It is entirely understandable that the President of France and the Chancellor of Germany took the occasion of the G-20 summit in London to gloat. After years of listening to the Anglo-Americans tell them they were, economically-speaking, fuddy-duddies, wedded to archaic regulatory schemes that impeded the more robust growth attainable with Thatcherism and Reaganomics, it was their turn to say "I told you so."
American exceptionalism is one of the oldest and strongest of national myths, in part because there is something to it. America’s national origins are not shrouded in the mists of the Middle Ages when Britannia and La France began to emerge as nations. We were birthed by committee in Philadelphia and subsequently renewed by immigration every generation. But, the worship of rugged individualism that is at the heart of many ideas about American exceptionalism, and which has been at the heart of conservative economic theories since at least the tenure of Herbert Hoover as Secretary of Commerce in the 1920s, that has always had less truth and less to commend itself than, say, our belief that immigration strengthens and enriches us as a nation.
The less truth part is easy: Ever been to the dam named for Mr. Hoover? It was not built by private investment and, without it and the network of federally built dams that dot the Western states, there would be no Las Vegas, no Pheonix, no Los Angeles, all of which rely on these federal projects for water and electricity. And for every rugged individual pioneer who headed West in search of his destiny, there is a less rugged pioneer who did not make it, who failed, and whose story has gone untold by whatever progeny he had. History belongs to the victors.
Laissez-faire, which draws strength from this worship of individualism, has little to commend itself these days. Was there anything more pathetic in contemporary public life than the testimony of Alan Greenspan in which he said he did not foresee that companies would act in such an avaricious manner? This, from a long-time member of the Ayn Rand Society here in Washington? You build a system upon greed, mark the levels of achievement by the attainment of wealth for oneself, not for one’s employees or even the long-term health of one’s company, watch the launch of magazines devoted to celebrating the antics of the rich and infamous, and then express shock that they behaved so?
But back to France. You know, their growth rates were never that far behind ours. And, the social contract they enjoy – shorter work week, universal health care, one month paid vacation for everyone – certainly beats ours. Is one-half of one percent less annual growth worth a social system that makes life less harsh for those who can’t keep up? If the fabulously rich have more of their income taxed, would it be such a defeat for American culture if Architectural Digest went back to publishing articles about architecture?

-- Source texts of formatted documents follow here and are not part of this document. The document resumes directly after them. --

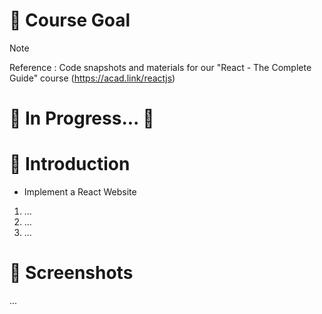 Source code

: # 💯 Course Goal
> [!NOTE]
> Reference : Code snapshots and materials for our "React - The Complete Guide" course (https://acad.link/reactjs)

# 🚧 In Progress... 🚧

# 📖 Introduction
- Implement a React Website
1. ...
2. ...
3. ...

# 👀 Screenshots

...
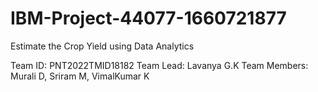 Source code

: # IBM-Project-44077-1660721877
Estimate the Crop Yield using Data Analytics

Team ID: PNT2022TMID18182 Team Lead: Lavanya G.K Team Members: Murali D, Sriram M, VimalKumar K
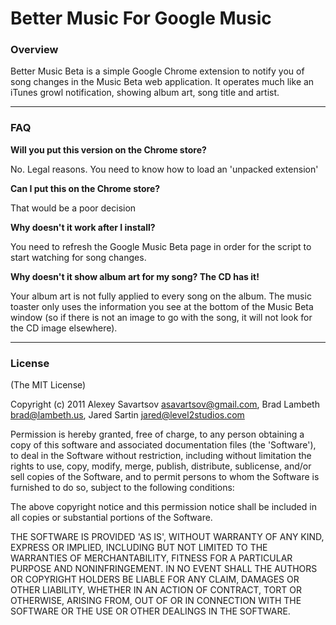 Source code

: # Better Music For Google Music

### Overview

Better Music Beta is a simple Google Chrome extension to notify you of song changes in the Music Beta web application. It operates much like an iTunes growl notification, showing album art, song title and artist.

* * *

### FAQ

**Will you put this version on the Chrome store?**

No.  Legal reasons.  You need to know how to load an 'unpacked extension'

**Can I put this on the Chrome store?**

That would be a poor decision

**Why doesn't it work after I install?**

You need to refresh the Google Music Beta page in order for the script to start watching for song changes.

**Why doesn't it show album art for my song? The CD has it!**

Your album art is not fully applied to every song on the album. The music toaster only uses the information you see at the bottom of the Music Beta window (so if there is not an image to go with the song, it will not look for the CD image elsewhere).

* * *

### License
(The MIT License)

Copyright (c) 2011 Alexey Savartsov asavartsov@gmail.com, Brad Lambeth brad@lambeth.us, Jared Sartin jared@level2studios.com

Permission is hereby granted, free of charge, to any person obtaining a copy of this software and associated documentation files (the 'Software'), to deal in the Software without restriction, including without limitation the rights to use, copy, modify, merge, publish, distribute, sublicense, and/or sell copies of the Software, and to permit persons to whom the Software is furnished to do so, subject to the following conditions:

The above copyright notice and this permission notice shall be included in all copies or substantial portions of the Software.

THE SOFTWARE IS PROVIDED 'AS IS', WITHOUT WARRANTY OF ANY KIND, EXPRESS OR IMPLIED, INCLUDING BUT NOT LIMITED TO THE WARRANTIES OF MERCHANTABILITY, FITNESS FOR A PARTICULAR PURPOSE AND NONINFRINGEMENT. IN NO EVENT SHALL THE AUTHORS OR COPYRIGHT HOLDERS BE LIABLE FOR ANY CLAIM, DAMAGES OR OTHER LIABILITY, WHETHER IN AN ACTION OF CONTRACT, TORT OR OTHERWISE, ARISING FROM, OUT OF OR IN CONNECTION WITH THE SOFTWARE OR THE USE OR OTHER DEALINGS IN THE SOFTWARE.
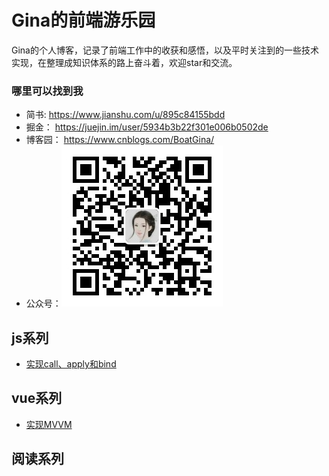 # Gina的前端游乐园

Gina的个人博客，记录了前端工作中的收获和感悟，以及平时关注到的一些技术实现，在整理成知识体系的路上奋斗着，欢迎star和交流。

###  哪里可以找到我
* 简书:  https://www.jianshu.com/u/895c84155bdd 
* 掘金： https://juejin.im/user/5934b3b22f301e006b0502de
* 博客园： https://www.cnblogs.com/BoatGina/
* 公众号：![公众号](https://github.com/BoatGina/Blog/blob/master/assets/qrcode.jpg)


## js系列

* [实现call、apply和bind](https://github.com/BoatGina/Blog/issues/1)

## vue系列

* [实现MVVM](https://github.com/BoatGina/Blog/issues/2)

## 阅读系列

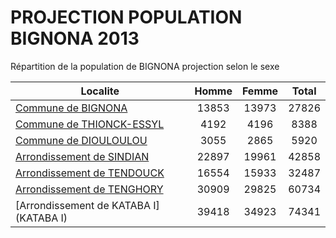 # PROJECTION POPULATION BIGNONA 2013
	
Répartition de la population de BIGNONA projection selon le sexe
	
| Localite  | Homme | Femme | Total |
| --------- |:-----:|:-----:|:-----:|
| [Commune de BIGNONA](BIGNONA) | 13853 | 13973 | 27826 |
| [Commune de THIONCK-ESSYL](THIONCK-ESSYL) | 4192 | 4196 | 8388 |
| [Commune de DIOULOULOU](DIOULOULOU) | 3055 | 2865 | 5920 |
| [Arrondissement de SINDIAN](SINDIAN) | 22897 | 19961 | 42858 |
| [Arrondissement de TENDOUCK](TENDOUCK) | 16554 | 15933 | 32487 |
| [Arrondissement de TENGHORY](TENGHORY) | 30909 | 29825 | 60734 |
| [Arrondissement de KATABA I](KATABA I) | 39418 | 34923 | 74341 |
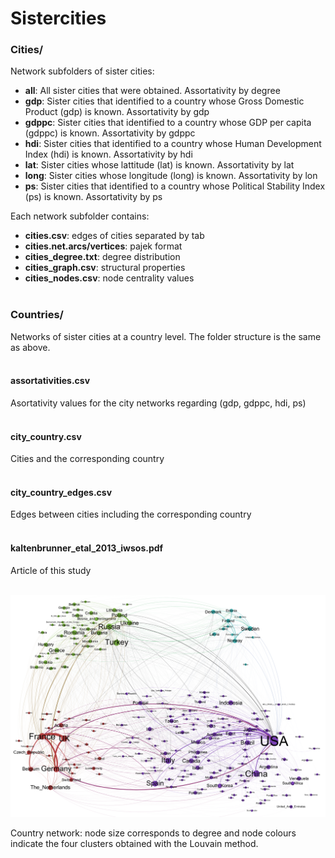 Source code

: # Sistercities

### Cities/
Network subfolders of sister cities:
* **all**: All sister cities that were obtained. Assortativity by degree
* **gdp**: Sister cities that identified to a country whose Gross Domestic Product (gdp) is known. Assortativity by gdp
* **gdppc**: Sister cities that identified to a country whose GDP per capita (gdppc) is known. Assortativity by gdppc
* **hdi**: Sister cities that identified to a country whose Human Development Index (hdi) is known. Assortativity by hdi
* **lat**: Sister cities whose lattitude (lat) is known. Assortativity by lat
* **long**: Sister cities whose longitude (long) is known. Assortativity by lon
* **ps**: Sister cities that identified to a country whose Political Stability Index (ps) is known. Assortativity by ps


Each network subfolder contains:
* **cities.csv**: edges of cities separated by tab
* **cities.net.arcs/vertices**: pajek format
* **cities_degree.txt**: degree distribution
* **cities_graph.csv**: structural properties
* **cities_nodes.csv**: node centrality values
<br/><br/>

### Countries/
Networks of sister cities at a country level. The folder structure is the same as above.
<br/><br/>

#### assortativities.csv
Asortativity values for the city networks regarding  (gdp, gdppc, hdi, ps)
<br/><br/>

#### city_country.csv
Cities and the corresponding country
<br/><br/>

#### city_country_edges.csv
Edges between cities including the corresponding country
<br/><br/>

#### kaltenbrunner_etal_2013_iwsos.pdf
Article of this study
<br/><br/>

![figure](https://raw.githubusercontent.com/elaragon/datasets/master/sistercities/kaltenbrunner_etal_2013_iwsos.png)

Country network: node size corresponds to degree and node colours indicate the four clusters obtained with the Louvain method.
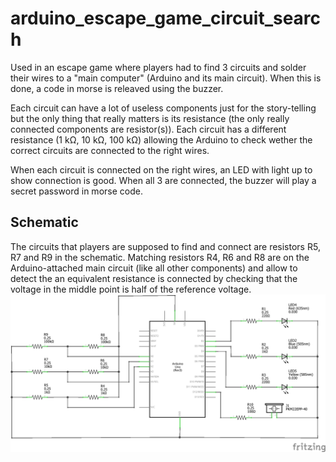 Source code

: # arduino_escape_game_circuit_search
Used in an escape game where players had to find 3 circuits and solder their wires to a "main computer" (Arduino and its main circuit). When this is done, a code in morse is releaved using the buzzer.

Each circuit can have a lot of useless components just for the story-telling but the only thing that really matters is its resistance (the only really connected components are resistor(s)). Each circuit has a different resistance (1 kΩ, 10 kΩ, 100 kΩ) allowing the Arduino to check wether the correct circuits are connected to the right wires.

When each circuit is connected on the right wires, an LED with light up to show connection is good. When all 3 are connected, the buzzer will play a secret password in morse code.

## Schematic
The circuits that players are supposed to find and connect are resistors R5, R7 and R9 in the schematic. Matching resistors R4, R6 and R8 are on the Arduino-attached main circuit (like all other components) and allow to detect the an equivalent resistance is connected by checking that the voltage in the middle point is half of the reference voltage.
![Schematic](escape_game_circuit_search_schematic_schem.png?raw=true)
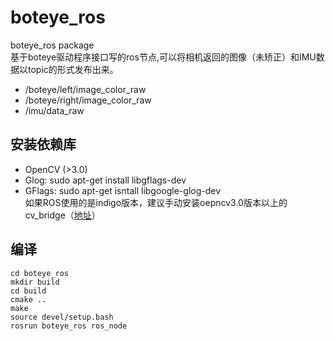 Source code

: # boteye_ros
boteye_ros package<br>
基于boteye驱动程序接口写的ros节点,可以将相机返回的图像（未矫正）和IMU数据以topic的形式发布出来。<br>
* /boteye/left/image_color_raw<br>
* /boteye/right/image_color_raw <br>
* /imu/data_raw<br>
## 安装依赖库
* OpenCV (>3.0)<br>
* Glog: sudo apt-get install libgflags-dev<br>
* GFlags: sudo apt-get isntall libgoogle-glog-dev<br>
如果ROS使用的是indigo版本，建议手动安装oepncv3.0版本以上的cv_bridge（[地址](https://github.com/ros-perception/vision_opencv)）<br>
## 编译
    cd boteye_ros
    mkdir build
    cd build
    cmake ..
    make 
    source devel/setup.bash
    rosrun boteye_ros ros_node
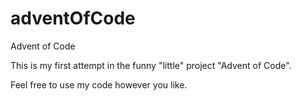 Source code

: # adventOfCode
Advent of Code

This is my first attempt in the funny "little" project "Advent of Code".

Feel free to use my code however you like.
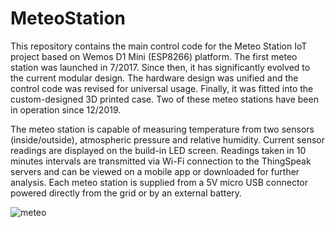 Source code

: # MeteoStation

This repository contains the main control code for the Meteo Station IoT project based on Wemos D1 Mini (ESP8266) platform. The first meteo station was launched in 7/2017. Since then, it has significantly evolved to the current modular design. The hardware design was unified and the control code was revised for universal usage. Finally, it was fitted into the custom-designed 3D printed case. Two of these meteo stations have been in operation since 12/2019.

The meteo station is capable of measuring temperature from two sensors (inside/outside), atmospheric pressure and relative humidity. Current sensor readings are displayed on the build-in LED screen. Readings taken in 10 minutes intervals are transmitted via Wi-Fi connection to the ThingSpeak servers and can be viewed on a mobile app or downloaded for further analysis. Each meteo station is supplied from a 5V micro USB connector powered directly from the grid or by an external battery.

![meteo](https://user-images.githubusercontent.com/35465840/132999396-32747022-810a-445f-bb88-31050d76b55a.jpg)
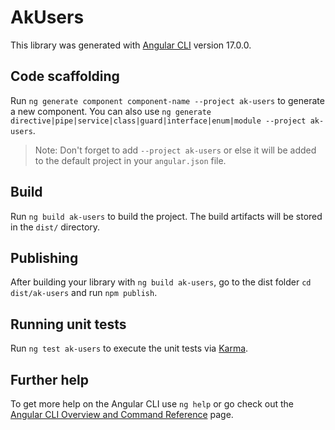 # AkUsers

This library was generated with [Angular CLI](https://github.com/angular/angular-cli) version 17.0.0.

## Code scaffolding

Run `ng generate component component-name --project ak-users` to generate a new component. You can also use `ng generate directive|pipe|service|class|guard|interface|enum|module --project ak-users`.
> Note: Don't forget to add `--project ak-users` or else it will be added to the default project in your `angular.json` file. 

## Build

Run `ng build ak-users` to build the project. The build artifacts will be stored in the `dist/` directory.

## Publishing

After building your library with `ng build ak-users`, go to the dist folder `cd dist/ak-users` and run `npm publish`.

## Running unit tests

Run `ng test ak-users` to execute the unit tests via [Karma](https://karma-runner.github.io).

## Further help

To get more help on the Angular CLI use `ng help` or go check out the [Angular CLI Overview and Command Reference](https://angular.io/cli) page.
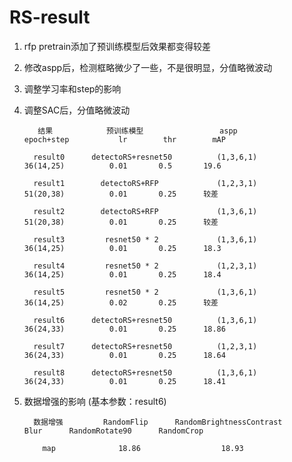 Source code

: # RS-result

1. rfp pretrain添加了预训练模型后效果都变得较差  

2. 修改aspp后，检测框略微少了一些，不是很明显，分值略微波动

3. 调整学习率和step的影响  

4. 调整SAC后，分值略微波动  





  
          结果            预训练模型                 aspp            epoch+step           lr        thr        mAP      

         result0      detectoRS+resnet50          (1,3,6,1)           36(14,25)          0.01       0.5       19.6  

         result1        detectoRS+RFP             (1,2,3,1)           51(20,38)          0.01       0.25      较差
 
         result2        detectoRS+RFP             (1,3,6,1)           51(20,38)          0.01       0.25      较差
    
         result3         resnet50 * 2             (1,3,6,1)           36(14,25)          0.01       0.25      18.3              
         
         result4         resnet50 * 2             (1,2,3,1)           36(14,25)          0.01       0.25      18.4

         result5         resnet50 * 2             (1,3,6,1)           36(14,25)          0.02       0.25      较差
 
         result6      detectoRS+resnet50          (1,3,6,1)           36(24,33)          0.01       0.25      18.86  
         
         result7      detectoRS+resnet50          (1,2,3,1)           36(24,33)          0.01       0.25      18.64
  
         result8      detectoRS+resnet50          (1,3,6,1)           36(24,33)          0.01       0.25      18.41
         
    
    
     
5. 数据增强的影响 (基本参数：result6)


         
         数据增强         RandomFlip      RandomBrightnessContrast       Blur      RandomRotate90      RandomCrop
         
           map              18.86                  18.93  

 





               
                  
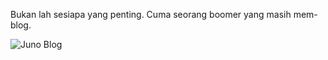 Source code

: Bukan lah sesiapa yang penting. Cuma seorang boomer yang masih mem-blog.

![Juno Blog](https://imgur.com/CGpXOQY.jpg)
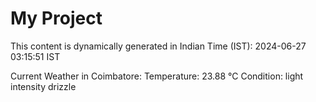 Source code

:# My Project

This content is dynamically generated in Indian Time (IST): 2024-06-27 03:15:51 IST


Current Weather in Coimbatore:
Temperature: 23.88 °C
Condition: light intensity drizzle
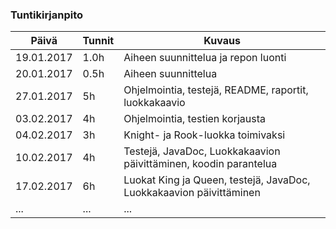 ### Tuntikirjanpito
Päivä | Tunnit | Kuvaus
--------------- | ----- | ------
19.01.2017 | 1.0h | Aiheen suunnittelua ja repon luonti
20.01.2017 | 0.5h | Aiheen suunnittelua
27.01.2017 | 5h | Ohjelmointia, testejä, README, raportit, luokkakaavio
03.02.2017 | 4h | Ohjelmointia, testien korjausta
04.02.2017 | 3h | Knight- ja Rook-luokka toimivaksi
10.02.2017 | 4h | Testejä, JavaDoc, Luokkakaavion päivittäminen, koodin parantelua
17.02.2017 | 6h | Luokat King ja Queen, testejä, JavaDoc, Luokkakaavion päivittäminen
... | ... | ...
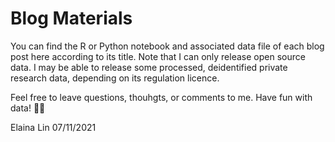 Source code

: # Blog Materials

You can find the R or Python notebook and associated data file of each blog post here according to its title. 
Note that I can only release open source data. 
I may be able to release some processed, deidentified private research data, depending on its regulation licence. 

Feel free to leave questions, thouhgts, or comments to me. 
Have fun with data! 🐱‍💻

Elaina Lin
07/11/2021

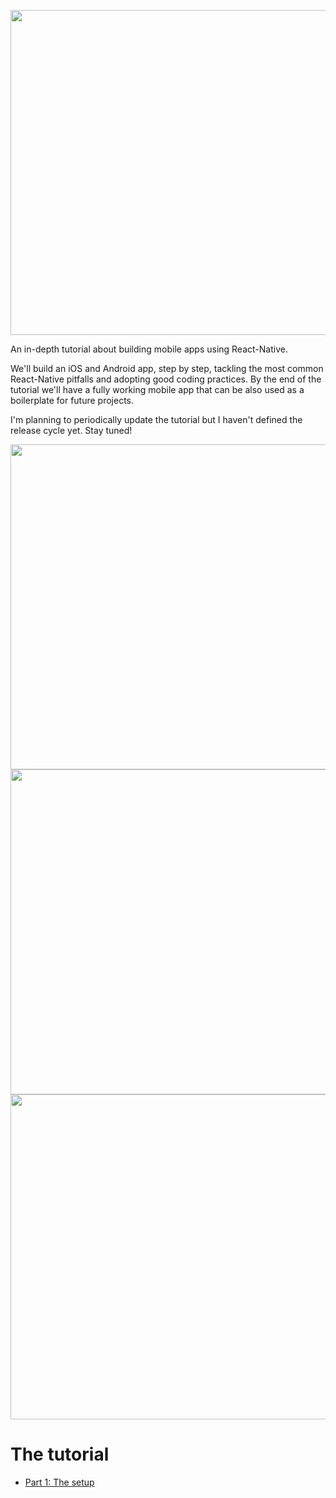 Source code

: <p align="center">
<img src="https://github.com/mmazzarolo/the-starter-app-dev/blob/master/public/logo-extra-wide.png?raw=true" height="520"></img>
</p>

An in-depth tutorial about building mobile apps using React-Native.

We'll build an iOS and Android app, step by step, tackling the most common React-Native pitfalls and adopting good coding practices. By the end of the tutorial we'll have a fully working mobile app that can be also used as a boilerplate for future projects.

I'm planning to periodically update the tutorial but I haven't defined the release cycle yet. Stay tuned!

<p align="center">
<img src="https://github.com/mmazzarolo/the-starter-app-dev/blob/master/public/00-screenshot-1.png?raw=true" height="520"></img>
<img src="https://github.com/mmazzarolo/the-starter-app-dev/blob/master/public/00-screenshot-2.png?raw=true" height="520"></img>
<img src="https://github.com/mmazzarolo/the-starter-app-dev/blob/master/public/00-screenshot-3.png?raw=true" height="520"></img>
</p>

# The tutorial

- [Part 1: The setup](./01-the-setup)
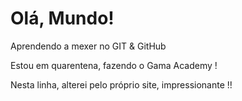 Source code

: # Olá, Mundo!
 Aprendendo a mexer no GIT & GitHub

Estou em quarentena, fazendo o Gama Academy ! 

Nesta linha, alterei pelo próprio site, impressionante !! 
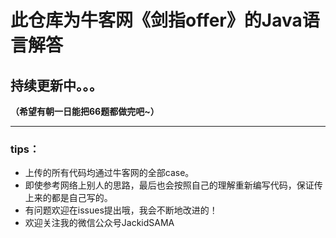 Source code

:# 此仓库为牛客网《剑指offer》的Java语言解答
## 持续更新中。。。
**（希望有朝一日能把66题都做完吧~）**
***  
### tips：
+ 上传的所有代码均通过牛客网的全部case。
+ 即使参考网络上别人的思路，最后也会按照自己的理解重新编写代码，保证传上来的都是自己写的。
+ 有问题欢迎在issues提出哦，我会不断地改进的！
+ 欢迎关注我的微信公众号JackidSAMA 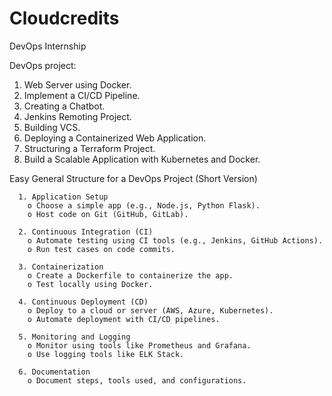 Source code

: # Cloudcredits
DevOps Internship

DevOps project:
1. Web Server using Docker.
2. Implement a CI/CD Pipeline.
3. Creating a Chatbot.
4. Jenkins Remoting Project.
5. Building VCS.
6. Deploying a Containerized Web Application.
7. Structuring a Terraform Project.
8. Build a Scalable Application with Kubernetes and Docker.


Easy General Structure for a DevOps Project (Short Version)

      1. Application Setup
        o Choose a simple app (e.g., Node.js, Python Flask).
        o Host code on Git (GitHub, GitLab).

      2. Continuous Integration (CI)
        o Automate testing using CI tools (e.g., Jenkins, GitHub Actions).
        o Run test cases on code commits.

      3. Containerization
        o Create a Dockerfile to containerize the app.
        o Test locally using Docker.

      4. Continuous Deployment (CD)
        o Deploy to a cloud or server (AWS, Azure, Kubernetes).
        o Automate deployment with CI/CD pipelines.

      5. Monitoring and Logging
        o Monitor using tools like Prometheus and Grafana.
        o Use logging tools like ELK Stack.

      6. Documentation
        o Document steps, tools used, and configurations. 
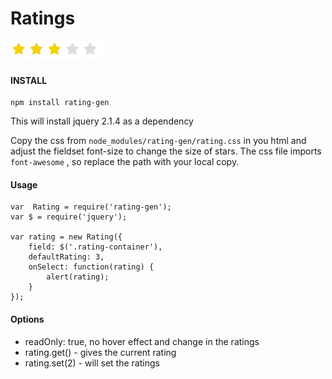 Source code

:# Ratings

![Alt text](rating.png "Ratings")

#### INSTALL
    npm install rating-gen

This will install jquery 2.1.4 as a dependency

Copy the css from `node_modules/rating-gen/rating.css` in you html  and adjust the fieldset font-size to change the size of stars.
The css file imports `font-awesome` , so replace the path with your local copy.

#### Usage
    var  Rating = require('rating-gen');
    var $ = require('jquery');

    var rating = new Rating({
        field: $('.rating-container'),
        defaultRating: 3,
        onSelect: function(rating) {
            alert(rating);
        }
    });

#### Options

- readOnly: true, no hover effect and change in the ratings
- rating.get() - gives the current rating
- rating.set(2) - will set the ratings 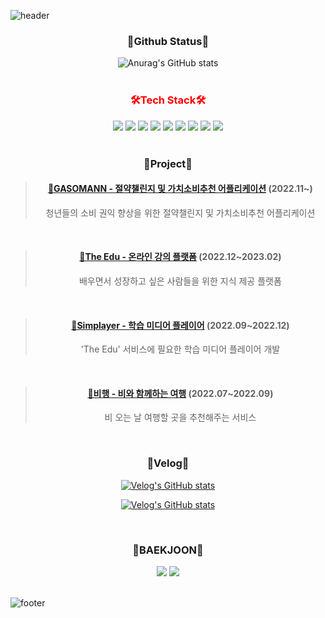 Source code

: ![header](https://capsule-render.vercel.app/api?type=waving&color=ffffff&height=200&section=header&text=HANSOL's%20Github&fontSize=40)
 
    
        
<div align=center> 
<h3>📌Github Status📌</h3> 
   
![Anurag's GitHub stats](https://github-readme-stats.vercel.app/api?username=lhs8701&show_icons=true&theme=dark) 
  <br>
  <br>
</div>


<div align="center" style="color:red"> 
  <h3>🛠️Tech Stack🛠️</h3>
</div>
<div align="center">
  <img src="https://img.shields.io/badge/java-007396?style=for-the-badge&logo=java&logoColor=white">
  <img src="https://img.shields.io/badge/SPRING-6DB33F?style=for-the-badge&logo=SPRING&logoColor=white">
  <img src="https://img.shields.io/badge/SPRINGBOOT-6DB33F?style=for-the-badge&logo=SPRINGBOOT&logoColor=white">
  <img src="https://img.shields.io/badge/MySQL-4479A1?style=for-the-badge&logo=MySQL&logoColor=white">
  <img src="https://img.shields.io/badge/LINUX-FCC624?style=for-the-badge&logo=LINUX&logoColor=white">
  <img src="https://img.shields.io/badge/UBUNTU-E95420?style=for-the-badge&logo=UBUNTU&logoColor=white">
  <img src="https://img.shields.io/badge/KAFKA-231F20?style=for-the-badge&logo=APACHEKAFKA&logoColor=white">
  <img src="https://img.shields.io/badge/C-A8B9CC?style=for-the-badge&logo=C&logoColor=white">
  <img src="https://img.shields.io/badge/PYTHON-3776AB?style=for-the-badge&logo=PYTHON&logoColor=white">
  <br>
</div>

<br>

<div align=center>

### 🐸Project🐸
> #### **[💠GASOMANN - 절약챌린지 및 가치소비추천 어플리케이션](https://github.com/project-buildup)** (2022.11~)
> 청년들의 소비 권익 향상을 위한 절약챌린지 및 가치소비추천 어플리케이션

<br>

> #### **[💠The Edu - 온라인 강의 플랫폼](https://github.com/lhs8701/the-edu)** (2022.12~2023.02)
> 배우면서 성장하고 싶은 사람들을 위한 지식 제공 플랫폼

<br>

> #### **[💠Simplayer - 학습 미디어 플레이어](https://github.com/lhs8701/simple-backend)** (2022.09~2022.12)
> 'The Edu' 서비스에 필요한 학습 미디어 플레이어 개발

<br>

> #### **[💠비행 - 비와 함께하는 여행](https://github.com/lhs8701/behang-backend)** (2022.07~2022.09)
> 비 오는 날 여행할 곳을 추천해주는 서비스
  <br>
</div>

<div align=center>
<h3>🌿Velog🌿</h3>
  
[![Velog's GitHub stats](https://velog-readme-stats.vercel.app/api?name=lhs8701&slug=Pagination-개선기&color=dark)](https://velog.io/@lhs8701/Pagination-%EA%B0%9C%EC%84%A0%EA%B8%B0)

[![Velog's GitHub stats](https://velog-readme-stats.vercel.app/api?name=lhs8701&slug=비동기-처리를-이용한-절약하기-기능-구현&color=dark)](https://velog.io/@lhs8701/%EB%B9%84%EB%8F%99%EA%B8%B0-%EC%B2%98%EB%A6%AC%EB%A5%BC-%EC%9D%B4%EC%9A%A9%ED%95%9C-%EC%A0%88%EC%95%BD%ED%95%98%EA%B8%B0-%EA%B8%B0%EB%8A%A5-%EA%B5%AC%ED%98%84)
  

  <br>
  </div>

<div align=center>
<h3>🧩BAEKJOON🧩 </h3>
  
<img src="http://mazassumnida.wtf/api/v2/generate_badge?boj=lhs8701">
<img src="http://mazandi.herokuapp.com/api?handle=lhs8701&theme=warm"/>
<br>
<br>

</div>

![footer](https://capsule-render.vercel.app/api?type=waving&color=ffffff,100:E1F1FF&height=150&section=footer)

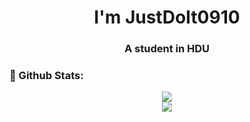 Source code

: <h1 align="center">I'm JustDoIt0910</h1>
<h3 align="center">A student in HDU</h3>

### 🌈 Github Stats:

<div align="center"> <img src="https://github-readme-stats.vercel.app/api?username=JustDoIt0910&show_icons=true&theme=radical" /> </div>

<div align="center"> <img src="https://github-readme-stats.vercel.app/api/top-langs?username=JustDoIt0910&show_icons=true&count_private=true&theme=gotham" /> </div>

I am not much of a fan of French President Nicolas Sarkozy, but I do not begrudge him the chance to rib the Americans and to push for the kind of international regulations that might have lessened the economic collapse, or at least its spread, if the Anglo-Americans had not been so fiercely defending laissez-faire principles that are universally admitted to be indefensible today. President Obama, who was not party to the enactment of Reaganomics and must now over see its burial, was able to limit the amount of venom unleashed upon the United States. But, all Americans must ask themselves: Wither that extra one-half of one percent of GDP? What do we have to show for it today? The French at least still have their health care and their holidays.